When Rafael is through paying the fair, he emerges to find Sonny looking across the street toward a tall wrought iron fence–imposing and elitist in a way Rafael secretly thrills in–with a quizzical expression projecting doubt across his face. He’s clocked this look on Sonny on more than a few occasions: in court hallways, behind the two-way interrogation mirror, on Rafael’s doorstep after midnight and three too many beers; he knows that Sonny’s contemplating how much rope he holds before he risks a hanging.

“Oh, Rafael,” Sonny says, apparently deciding their early morning bed cavorting warrants ample leeway, “are you going through a midlife crisis?”

Rafael slams the door, takes his sweet time contemplating coat buttons, and fixes Sonny with a scowl. “Excuse me.”

“Nah, I just mean,” Sonny's hands fly about to punctuate every syllable with wild gesticulation, “at our age? It’s better than going out and buyin’ a Mustang, am I right?”

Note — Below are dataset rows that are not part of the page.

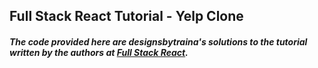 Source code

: ## Full Stack React Tutorial - Yelp Clone

##### The code provided here are designsbytraina's solutions to the tutorial written by the authors at [Full Stack React](https://www.fullstackreact.com/articles/react-tutorial-cloning-yelp/). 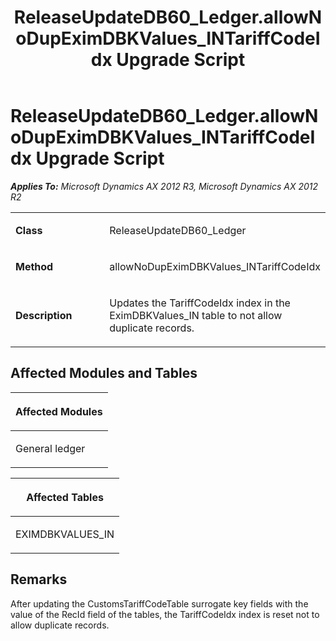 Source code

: ﻿---
title: ReleaseUpdateDB60_Ledger.allowNoDupEximDBKValues_INTariffCodeIdx Upgrade Script
TOCTitle: ReleaseUpdateDB60_Ledger.allowNoDupEximDBKValues_INTariffCodeIdx Upgrade Script
ms:assetid: 40e08b5f-960c-3b49-931a-9fc0c684e068
ms:mtpsurl: https://msdn.microsoft.com/en-us/library/JJ718810(v=AX.60)
ms:contentKeyID: 49707854
ms.date: 05/18/2015
mtps_version: v=AX.60
---

# ReleaseUpdateDB60\_Ledger.allowNoDupEximDBKValues\_INTariffCodeIdx Upgrade Script 


_**Applies To:** Microsoft Dynamics AX 2012 R3, Microsoft Dynamics AX 2012 R2_

<table>
<colgroup>
<col style="width: 50%" />
<col style="width: 50%" />
</colgroup>
<tbody>
<tr class="odd">
<td><p><strong>Class</strong></p></td>
<td><p>ReleaseUpdateDB60_Ledger</p></td>
</tr>
<tr class="even">
<td><p><strong>Method</strong></p></td>
<td><p>allowNoDupEximDBKValues_INTariffCodeIdx</p></td>
</tr>
<tr class="odd">
<td><p><strong>Description</strong></p></td>
<td><p>Updates the TariffCodeIdx index in the EximDBKValues_IN table to not allow duplicate records.</p></td>
</tr>
</tbody>
</table>


## Affected Modules and Tables

<table>
<colgroup>
<col style="width: 100%" />
</colgroup>
<thead>
<tr class="header">
<th><p>Affected Modules</p></th>
</tr>
</thead>
<tbody>
<tr class="odd">
<td><p>General ledger</p></td>
</tr>
</tbody>
</table>


<table>
<colgroup>
<col style="width: 100%" />
</colgroup>
<thead>
<tr class="header">
<th><p>Affected Tables</p></th>
</tr>
</thead>
<tbody>
<tr class="odd">
<td><p>EXIMDBKVALUES_IN</p></td>
</tr>
</tbody>
</table>


## Remarks

After updating the CustomsTariffCodeTable surrogate key fields with the value of the RecId field of the tables, the TariffCodeIdx index is reset not to allow duplicate records.

  


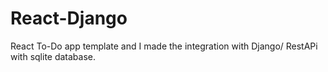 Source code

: # React-Django

React To-Do app template and I made the integration with Django/ RestAPi with sqlite database.
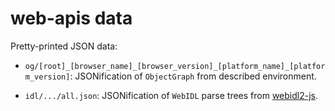 # web-apis data

Pretty-printed JSON data:

- `og/[root]_[browser_name]_[browser_version]_[platform_name]_[platform_version]`:
  JSONification of `ObjectGraph` from described environment.

- `idl/.../all.json`: JSONification of `WebIDL` parse trees from
  [webidl2-js](https://github.com/mdittmer/webidl2-js).
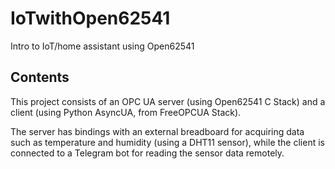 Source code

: # IoTwithOpen62541
Intro to IoT/home assistant using Open62541


## Contents
This project consists of an OPC UA server (using Open62541 C Stack) and a client (using Python AsyncUA, from FreeOPCUA Stack).

The server has bindings with an external breadboard for acquiring data such as temperature and humidity (using a DHT11 sensor), while the client is connected to a Telegram bot for reading the sensor data remotely.
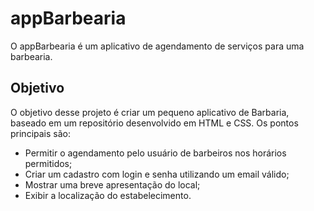 # appBarbearia

O appBarbearia é um aplicativo de agendamento de serviços para uma barbearia.

## Objetivo

O objetivo desse projeto é criar um pequeno aplicativo de Barbaria, baseado em um repositório desenvolvido em HTML e CSS. Os pontos principais são:

- Permitir o agendamento pelo usuário de barbeiros nos horários permitidos;
- Criar um cadastro com login e senha utilizando um email válido;
- Mostrar uma breve apresentação do local;
- Exibir a localização do estabelecimento.
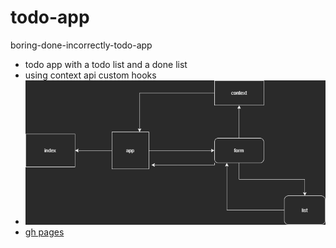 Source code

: # todo-app

boring-done-incorrectly-todo-app

- todo app with a todo list and a done list
- using context api custom hooks
- ![uml](./30.drawio.png)
- [gh pages](https://ahmadjlallad.github.io/boring-done-incorrectly-todo-app/)
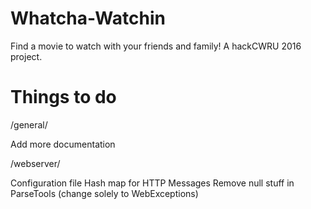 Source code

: # Whatcha-Watchin
Find a movie to watch with your friends and family! A hackCWRU 2016 project.


# Things to do

/general/

Add more documentation

/webserver/

Configuration file
Hash map for HTTP Messages
Remove null stuff in ParseTools (change solely to WebExceptions) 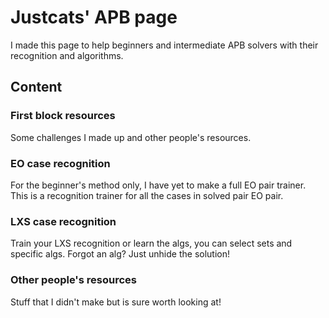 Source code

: # Justcats' APB page
I made this page to help beginners and intermediate APB solvers with their recognition and algorithms.

## Content
### First block resources
Some challenges I made up and other people's resources. 
### EO case recognition
For the beginner's method only, I have yet to make a full EO pair trainer. This is a recognition trainer for all the cases in solved pair EO pair.
### LXS case recognition
Train your LXS recognition or learn the algs, you can select sets and specific algs. Forgot an alg? Just unhide the solution!
### Other people's resources
Stuff that I didn't make but is sure worth looking at!
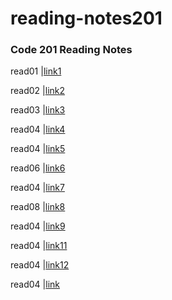 # reading-notes201

### Code 201 Reading Notes



 read01 |[link1](/read01.md)
 
 read02 |[link2](/read02.md)
 
 read03 |[link3](/read03.md)
 
 read04 |[link4](/read04.md)
 
  read04 |[link5](/read05.md)
  
  read06 |[link6](/read06.md)
  
  read04 |[link7](/read07.md)
  
  read08 |[link8](/read08.md)
  
  read04 |[link9](/read09.md)
  
  read04 |[link11](/read11.md)
  
  read04 |[link12](/read12.md)
  
  read04 |[link](read10)
 






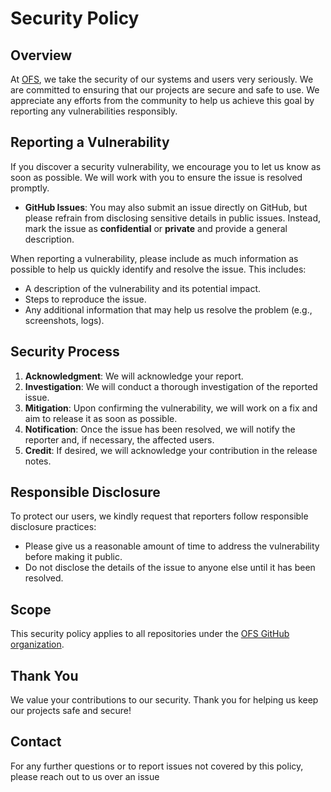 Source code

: # Security Policy

## Overview

At [OFS](https://github.com/OFS/ofs.github.io), we take the security of our systems and users very seriously. We are committed to ensuring that our projects are secure and safe to use. We appreciate any efforts from the community to help us achieve this goal by reporting any vulnerabilities responsibly.

## Reporting a Vulnerability

If you discover a security vulnerability, we encourage you to let us know as soon as possible. We will work with you to ensure the issue is resolved promptly.

- **GitHub Issues**: You may also submit an issue directly on GitHub, but please refrain from disclosing sensitive details in public issues. Instead, mark the issue as **confidential** or **private** and provide a general description.

When reporting a vulnerability, please include as much information as possible to help us quickly identify and resolve the issue. This includes:
- A description of the vulnerability and its potential impact.
- Steps to reproduce the issue.
- Any additional information that may help us resolve the problem (e.g., screenshots, logs).

## Security Process

1. **Acknowledgment**: We will acknowledge your report.
2. **Investigation**: We will conduct a thorough investigation of the reported issue.
3. **Mitigation**: Upon confirming the vulnerability, we will work on a fix and aim to release it as soon as possible.
4. **Notification**: Once the issue has been resolved, we will notify the reporter and, if necessary, the affected users.
5. **Credit**: If desired, we will acknowledge your contribution in the release notes.

## Responsible Disclosure

To protect our users, we kindly request that reporters follow responsible disclosure practices:
- Please give us a reasonable amount of time to address the vulnerability before making it public.
- Do not disclose the details of the issue to anyone else until it has been resolved.

## Scope

This security policy applies to all repositories under the [OFS GitHub organization](https://github.com/OFS).

## Thank You

We value your contributions to our security. Thank you for helping us keep our projects safe and secure!

## Contact

For any further questions or to report issues not covered by this policy, please reach out to us over an issue

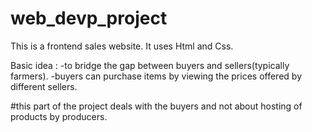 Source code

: # web_devp_project
This is a frontend sales website.
It uses Html and Css.

Basic idea :
-to bridge the gap between buyers and sellers(typically farmers).
-buyers can purchase items by viewing the prices offered by different sellers.

#this part of the project deals with the buyers and not about hosting of products by producers.
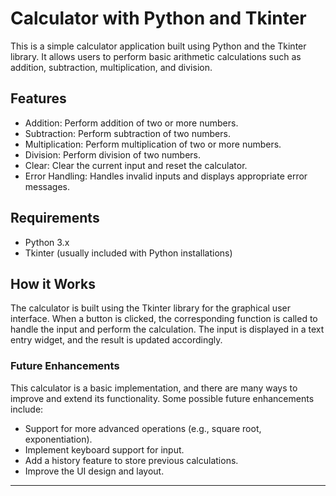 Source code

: 
<!DOCTYPE html>
<html>
<head></head>
<body>
    <h1>Calculator with Python and Tkinter</h1>
    <p>This is a simple calculator application built using Python and the Tkinter library. It allows users to perform
        basic arithmetic calculations such as addition, subtraction, multiplication, and division.</p>
    <h2>Features</h2>
<ul>
    <li>Addition: Perform addition of two or more numbers.</li>
    <li>Subtraction: Perform subtraction of two numbers.</li>
    <li>Multiplication: Perform multiplication of two or more numbers.</li>
    <li>Division: Perform division of two numbers.</li>
    <li>Clear: Clear the current input and reset the calculator.</li>
    <li>Error Handling: Handles invalid inputs and displays appropriate error messages.</li>
</ul>

<h2>Requirements</h2>
<ul>
    <li>Python 3.x</li>
    <li>Tkinter (usually included with Python installations)</li>
</ul>

<h2>How it Works</h2>
<p>The calculator is built using the Tkinter library for the graphical user interface. When a button is clicked,
    the corresponding function is called to handle the input and perform the calculation. The input is displayed in
    a text entry widget, and the result is updated accordingly.</p>

<h3>Future Enhancements</h3>
<p>This calculator is a basic implementation, and there are many ways to improve and extend its functionality. Some
    possible future enhancements include:</p>
<ul>
    <li>Support for more advanced operations (e.g., square root, exponentiation).</li>
    <li>Implement keyboard support for input.</li>
    <li>Add a history feature to store previous calculations.</li>
    <li>Improve the UI design and layout.</li>
</ul>


<hr>

</body>
</html>


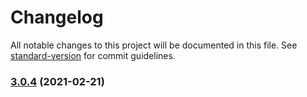 # Changelog

All notable changes to this project will be documented in this file. See [standard-version](https://github.com/conventional-changelog/standard-version) for commit guidelines.

### [3.0.4](https://github.com/dnb-hugo/hugonewsletter.com/compare/3.0.3...3.0.4) (2021-02-21)
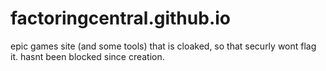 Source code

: # factoringcentral.github.io
epic games site (and some tools) that is cloaked, so that securly wont flag it. hasnt been blocked since creation.
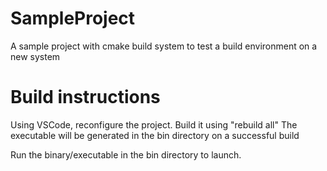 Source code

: # SampleProject
A sample project with cmake build system to test a build environment on a new system

# Build instructions
Using VSCode, reconfigure the project. Build it using "rebuild all"
The executable will be generated in the bin directory on a successful build

Run the binary/executable in the bin directory to launch.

“ _Sonny_ ,” he pleads, and with contempt lacing every word, “what, precisely, do you think we’re doing here?”

“Well, if that ain’t a loaded question,” Sonny cracks. He crosses his arms over his chest in consideration. “But no, let’s see here. Big brick buildings, ivy-covered gates, kids walking ‘round with more money on their feet than what’s in my checking account … Either you hooked up with Buchanan and crossed over to the dark side of defense, or I dunno, you decided to hit the books and get another degree?”

To say Rafael is dumbfounded may be an aggrandizement, but there’s no better word for the void threatening to consume his mind and body. “You cannot be serious.”

Sonny just shrugs, but like every other gesture, does so with his whole body–even his mouth turns down in indulgent exaggeration. He is a caricature of himself, and if Rafael wasn’t so incensed by the alleged implications on his age and his judgement, he would laugh for tethering himself to such a dippy wiseass, and deliberately at that.

“Tell me your investigative skills haven’t deteriorated _that_ much in my absence, Detective.”

Sonny barks out laughter then, a raucous, rolling chuckle that constitutes cause to clutch his belly and startle a gaggle of 1L students dragging themselves down the sidewalk after what was, without a doubt, a bender of a study session. “Yeah, you wish _._ Nah, I just couldn’t pass up the chance to see that look on your face.”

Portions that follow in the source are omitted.